Donald K. McDonald, born 1861 in Nova Scotia, Canada, came to Spokane in 1881 by way of California. His first job was construction on the Northern Pacific railroad, which was completing its transcontinental route through Spokane.
A year later, McDonald was farming a homestead near Edwall, Washington.
In 1884, he joined the Oregon Mortgage company and started his real estate career, which would leave a lasting impact on Spokane and Spokane Valley.
Like many settlers, McDonald saw the Spokane River valley, the Palouse and other relatively level areas as ideal for agriculture, including row crops, grains and tree fruit, and believed that man-made irrigation was the key.
McDonald and various partners were also involved in acquiring land, early on through federal homestead or mining claims, and building irrigation projects in Eastern Washington and North Idaho in the territorial era.

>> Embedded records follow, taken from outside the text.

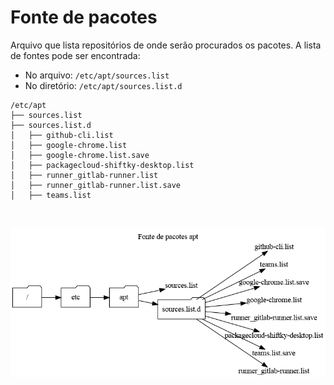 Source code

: # Fonte de pacotes

Arquivo que lista repositórios de onde serão procurados os pacotes. A lista de fontes pode ser encontrada:

- No arquivo: `/etc/apt/sources.list`
- No diretório: `/etc/apt/sources.list.d`


```
/etc/apt
├── sources.list
├── sources.list.d
│   ├── github-cli.list
│   ├── google-chrome.list
│   ├── google-chrome.list.save
│   ├── packagecloud-shiftky-desktop.list
│   ├── runner_gitlab-runner.list
│   ├── runner_gitlab-runner.list.save
│   ├── teams.list



```

![](../imagens/sources-list.png)
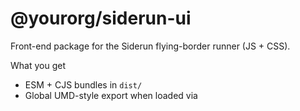 # @yourorg/siderun-ui

Front-end package for the Siderun flying-border runner (JS + CSS).

What you get
- ESM + CJS bundles in `dist/`
- Global UMD-style export when loaded via <script> (window.SideRun)
- TypeScript declarations (`index.d.ts`)
- Works with jsdom for testing

Usage

ESM
```js
import { init } from '@yourorg/siderun-ui';
import '@yourorg/siderun-ui/styles/siderun.css';

const cleanup = init(document.querySelector('.sr-container'), { radius: 12 });
// later
cleanup();
```

CommonJS
```js
const { init } = require('@yourorg/siderun-ui');
require('@yourorg/siderun-ui/styles/siderun.css');

const cleanup = init(document.querySelector('.sr-container'), { radius: 12 });
cleanup();
```

UMD (script tag)
```html
<link rel="stylesheet" href="/node_modules/@yourorg/siderun-ui/styles/siderun.css">
<script src="/node_modules/@yourorg/siderun-ui/dist/siderun.cjs.js"></script>
<script>
	const { init } = window.SideRun;
	const cleanup = init(document.querySelector('.sr-container'), { radius: 12 });
	// ...
	cleanup();
	</script>
```

Build & publish

1. From the package folder, install dev deps:

```bash
cd packages/siderun-ui
npm install
```

2. Build:

```bash
npm run build
```

3. Test locally with `npm pack` and `npm install /path/to/package.tgz` in a test project.

4. Publish:

```bash
npm login
npm publish --access public
```

Notes
- Coverage is enabled with thresholds via Vitest; CI should run `npm test`.
- Edit `package.json` to set author and repository metadata if you fork.
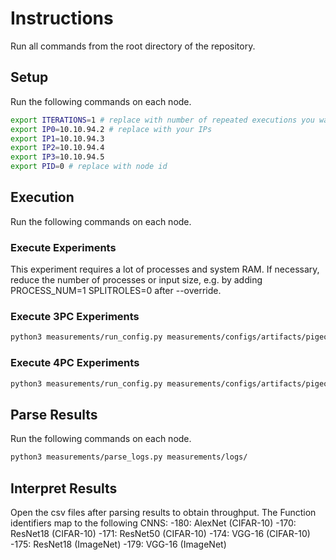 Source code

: # Instructions

Run all commands from the root directory of the repository.

## Setup

Run the following commands on each node.

```sh
export ITERATIONS=1 # replace with number of repeated executions you want to run
export IP0=10.10.94.2 # replace with your IPs
export IP1=10.10.94.3
export IP2=10.10.94.4
export IP3=10.10.94.5
export PID=0 # replace with node id
```

## Execution

Run the following commands on each node.

### Execute Experiments
This experiment requires a lot of processes and system RAM. If necessary, reduce the number of processes or input size, e.g. by adding PROCESS_NUM=1 SPLITROLES=0 after --override.

### Execute 3PC Experiments

```sh
python3 measurements/run_config.py measurements/configs/artifacts/pigeon/table8/table8.conf -i $ITERATIONS -a $IP0 -b $IP1 -c $IP2 -p $PID --override PROTOCOL=5 
```

### Execute 4PC Experiments
```sh
python3 measurements/run_config.py measurements/configs/artifacts/pigeon/table8 -i $ITERATIONS -a $IP0 -b $IP1 -c $IP2 -d $IP3 -p $PID --override PROTOCOL=12 
```


## Parse Results

Run the following commands on each node.

```sh
python3 measurements/parse_logs.py measurements/logs/
```

## Interpret Results

Open the csv files after parsing results to obtain throughput. The Function identifiers map to the following CNNS:
-180: AlexNet (CIFAR-10)
-170: ResNet18 (CIFAR-10)
-171: ResNet50 (CIFAR-10)
-174: VGG-16 (CIFAR-10)
-175: ResNet18 (ImageNet)
-179: VGG-16 (ImageNet)

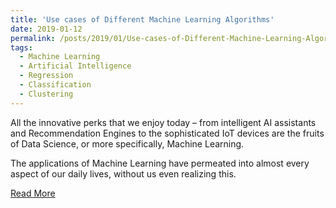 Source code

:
 ```yaml
---
title: 'Use cases of Different Machine Learning Algorithms'
date: 2019-01-12
permalink: /posts/2019/01/Use-cases-of-Different-Machine-Learning-Algorithms/
tags:
  - Machine Learning
  - Artificial Intelligence
  - Regression
  - Classification
  - Clustering
---
```


All the innovative perks that we enjoy today – from intelligent AI assistants and Recommendation Engines to the sophisticated IoT devices are the fruits of Data Science, or more specifically, Machine Learning.

The applications of Machine Learning have permeated into almost every aspect of our daily lives, without us even realizing this.

[Read More](http://bit.ly/2ZSYTXD)
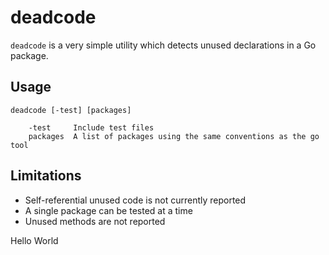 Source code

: # deadcode

`deadcode` is a very simple utility which detects unused declarations in a Go package.

## Usage
```
deadcode [-test] [packages]

    -test     Include test files
    packages  A list of packages using the same conventions as the go tool
```

## Limitations

* Self-referential unused code is not currently reported
* A single package can be tested at a time
* Unused methods are not reported

Hello World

McDonald and R.A. Hutchinson would buy and develop a half section of land, equal to one- half square mile, in Opportunity Township in Spokane Valley.
A 1904 McDonald advertisement read: “We have some beautiful 10 acre tracts on Sprague Avenue, adapted to fruit and chickens. They will make fine homes on account of their nearness to the city.”
McDonald would establish Vera Electric Water Co. in 1908 along with partners A.C. Jamison and Andrew Good. The utility survives today as Vera Water and Power. In 1911, three square miles would become known as Veradale, named for McDonald’s only child, Vera.
A flattering Spokesman-Review 1909 feature story raved, “In the spring of the year, when the trees are in full bloom, a big fruit orchard presents one of the most beautiful scenes imaginable.” The article listed Veradale’s amenities of electricity, running water, including farm irrigation, and convenient transportation to downtown Spokane by electric train.
In 2003, Veradale became part of the new city of Spokane Valley.
In the 1910s and 1920s, McDonald would take prospective buyers on tours of available properties in an automobile at breakneck speeds up to 35 mph. Friends called him “a fast driver,” according to his Spokane Chronicle death notice.
In 1928, McDonald died when his car went off a dike road and plunged into the Kootenai River while inspecting an irrigation project in Bonners Ferry, Idaho. His daughter, Vera McDonald Cunningham, died in 1956.